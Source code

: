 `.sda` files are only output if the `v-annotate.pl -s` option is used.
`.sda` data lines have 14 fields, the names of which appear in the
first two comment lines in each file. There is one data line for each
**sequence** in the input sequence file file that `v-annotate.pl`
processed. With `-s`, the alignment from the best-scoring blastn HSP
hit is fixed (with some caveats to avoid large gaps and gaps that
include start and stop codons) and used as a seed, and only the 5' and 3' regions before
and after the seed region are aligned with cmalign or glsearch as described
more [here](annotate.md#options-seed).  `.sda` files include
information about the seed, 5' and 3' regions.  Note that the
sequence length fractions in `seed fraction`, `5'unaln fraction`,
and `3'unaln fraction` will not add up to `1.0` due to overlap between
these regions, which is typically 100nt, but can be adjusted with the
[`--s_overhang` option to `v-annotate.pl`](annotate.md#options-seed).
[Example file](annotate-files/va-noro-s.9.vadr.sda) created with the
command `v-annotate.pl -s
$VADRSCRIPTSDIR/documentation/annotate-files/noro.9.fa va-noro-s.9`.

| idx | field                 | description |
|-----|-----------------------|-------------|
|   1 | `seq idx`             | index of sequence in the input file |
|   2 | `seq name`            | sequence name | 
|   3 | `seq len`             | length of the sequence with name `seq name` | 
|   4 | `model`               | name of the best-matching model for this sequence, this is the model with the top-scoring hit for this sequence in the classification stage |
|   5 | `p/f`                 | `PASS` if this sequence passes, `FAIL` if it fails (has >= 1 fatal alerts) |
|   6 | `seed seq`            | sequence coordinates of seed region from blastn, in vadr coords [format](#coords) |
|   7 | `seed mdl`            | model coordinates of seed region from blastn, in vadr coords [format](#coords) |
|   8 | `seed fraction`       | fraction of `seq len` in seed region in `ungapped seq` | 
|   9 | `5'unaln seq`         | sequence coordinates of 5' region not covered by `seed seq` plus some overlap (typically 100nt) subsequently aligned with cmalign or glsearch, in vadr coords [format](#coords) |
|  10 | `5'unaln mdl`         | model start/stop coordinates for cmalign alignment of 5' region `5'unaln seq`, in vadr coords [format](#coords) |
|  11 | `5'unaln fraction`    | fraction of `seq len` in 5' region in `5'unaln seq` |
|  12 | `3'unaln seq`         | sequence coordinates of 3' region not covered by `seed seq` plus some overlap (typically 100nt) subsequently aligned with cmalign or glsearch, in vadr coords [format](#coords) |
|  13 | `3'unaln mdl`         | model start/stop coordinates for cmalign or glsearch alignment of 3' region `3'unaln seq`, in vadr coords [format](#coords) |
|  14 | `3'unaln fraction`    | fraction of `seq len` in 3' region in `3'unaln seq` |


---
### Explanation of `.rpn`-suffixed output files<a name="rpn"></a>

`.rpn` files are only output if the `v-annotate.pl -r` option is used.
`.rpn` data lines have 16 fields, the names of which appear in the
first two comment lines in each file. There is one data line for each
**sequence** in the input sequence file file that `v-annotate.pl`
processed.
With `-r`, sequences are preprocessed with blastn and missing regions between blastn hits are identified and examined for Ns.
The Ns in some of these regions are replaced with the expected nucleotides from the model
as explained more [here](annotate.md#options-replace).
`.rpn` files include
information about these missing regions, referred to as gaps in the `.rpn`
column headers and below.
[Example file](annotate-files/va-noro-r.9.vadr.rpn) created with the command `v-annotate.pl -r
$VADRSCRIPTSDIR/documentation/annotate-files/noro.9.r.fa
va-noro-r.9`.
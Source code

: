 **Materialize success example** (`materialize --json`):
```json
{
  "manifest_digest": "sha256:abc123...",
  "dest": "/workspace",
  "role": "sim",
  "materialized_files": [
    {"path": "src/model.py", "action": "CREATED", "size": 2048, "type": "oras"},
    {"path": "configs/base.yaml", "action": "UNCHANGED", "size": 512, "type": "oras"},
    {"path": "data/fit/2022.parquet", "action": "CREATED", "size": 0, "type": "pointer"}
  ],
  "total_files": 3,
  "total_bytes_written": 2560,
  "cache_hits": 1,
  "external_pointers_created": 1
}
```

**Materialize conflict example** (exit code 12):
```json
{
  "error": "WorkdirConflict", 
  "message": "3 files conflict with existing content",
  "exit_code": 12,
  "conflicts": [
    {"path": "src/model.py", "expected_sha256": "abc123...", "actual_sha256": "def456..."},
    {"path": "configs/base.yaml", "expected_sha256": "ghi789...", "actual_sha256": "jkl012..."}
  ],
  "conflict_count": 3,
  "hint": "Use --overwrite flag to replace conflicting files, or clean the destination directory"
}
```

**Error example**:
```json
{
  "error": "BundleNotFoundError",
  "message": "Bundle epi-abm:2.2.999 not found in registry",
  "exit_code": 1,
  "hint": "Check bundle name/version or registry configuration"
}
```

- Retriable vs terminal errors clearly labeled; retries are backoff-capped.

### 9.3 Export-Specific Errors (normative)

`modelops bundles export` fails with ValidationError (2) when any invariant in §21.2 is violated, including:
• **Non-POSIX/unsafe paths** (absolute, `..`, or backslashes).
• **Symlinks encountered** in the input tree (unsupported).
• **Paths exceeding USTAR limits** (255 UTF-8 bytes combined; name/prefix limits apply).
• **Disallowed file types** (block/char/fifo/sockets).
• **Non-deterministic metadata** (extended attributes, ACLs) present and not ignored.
* * * * * * * * *
WHAT IS BEING ASKED
Only the lines above starting at the line that holds "lines have 16" and ending at the line that holds "column headers and below." are to be repeated, exactly and in full.

COMPLETED TASK
`.rpn` data lines have 16 fields, the names of which appear in the
first two comment lines in each file. There is one data line for each
**sequence** in the input sequence file file that `v-annotate.pl`
processed.
With `-r`, sequences are preprocessed with blastn and missing regions between blastn hits are identified and examined for Ns.
The Ns in some of these regions are replaced with the expected nucleotides from the model
as explained more [here](annotate.md#options-replace).
`.rpn` files include
information about these missing regions, referred to as gaps in the `.rpn`
column headers and below.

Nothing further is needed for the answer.